Radyo Natin Hinigaran (DYSO)
- Hinigaran, Negros Occidental; Philippines;
- Broadcast area: 4th and 5th District of Negros Occidental
- Frequency: 105.7
- Branding: Radyo Natin 105.7

Programming
- Languages: Hiligaynon, Filipino
- Format: Community radio

Ownership
- Owner: MBC Media Group
- Operator: JMV Broadcast Venture

History
- First air date: December 16, 1997
- Former frequencies: 105.9
- Call sign meaning: DY Southern Negros Occidental

Technical information
- Licensing authority: NTC
- Class: B C D E
- Power: 500 watts
- ERP: 1.05 kilowatt

Links
- Website: Radyo Natin

= DYSO =

DYSO (105.7 FM), broadcasting as Radyo Natin 105.7, is a radio station which owned by MBC Media Group that broadcasts from JMV Broadcasting Complex, Moonrise Village, Barangay 3, Hinigaran, Negros Occidental in the Philippines.

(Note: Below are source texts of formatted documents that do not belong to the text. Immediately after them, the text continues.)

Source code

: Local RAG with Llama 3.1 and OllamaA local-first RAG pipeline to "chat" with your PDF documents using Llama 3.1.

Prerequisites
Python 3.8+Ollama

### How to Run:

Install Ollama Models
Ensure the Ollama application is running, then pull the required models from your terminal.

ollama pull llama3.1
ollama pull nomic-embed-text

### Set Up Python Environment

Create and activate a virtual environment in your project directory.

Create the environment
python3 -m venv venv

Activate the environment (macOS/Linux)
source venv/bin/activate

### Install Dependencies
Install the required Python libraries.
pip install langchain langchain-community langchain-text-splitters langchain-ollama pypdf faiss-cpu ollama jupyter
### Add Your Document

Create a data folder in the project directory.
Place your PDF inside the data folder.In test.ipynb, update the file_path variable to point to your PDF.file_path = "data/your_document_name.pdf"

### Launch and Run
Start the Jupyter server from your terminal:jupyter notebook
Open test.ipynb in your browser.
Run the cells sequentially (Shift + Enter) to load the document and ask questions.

Broadcasting with a power of 500 Watts from 4:00 AM to 12:00 MN. It is the first FM station in Hinigaran, Negros Occidental, Philippines.

==History==
On December 16, 1997, MBC launched Radyo Natin. Composed of 100 FM stations strategically across the nation by using state-of-the-art satellite technology, Radyo Natin can reach audiences that have never been reached before by another radio station.

Radyo Natin Hinigaran was launched in the year 2000 from the old studio located at Farmer's Village, Barangay III, Hinigaran, and transferred to its current studio in Moonrise Village, Barangay III, Hinigaran.

On November 15, 2021, Radyo Natin Hinigaran along with sister stations launched their new logos and its new corporate slogan, Sama-Sama Tayo, Pilipino! (lit. We are all Filipinos!).

==Awards==
Radyo Natin has been awarded as the Best Provincial FM Station in the Philippines for 3 consecutive years on the 21st, 22nd and 23rd KBP Golden Dove Awards (2012, 2013 and 2014).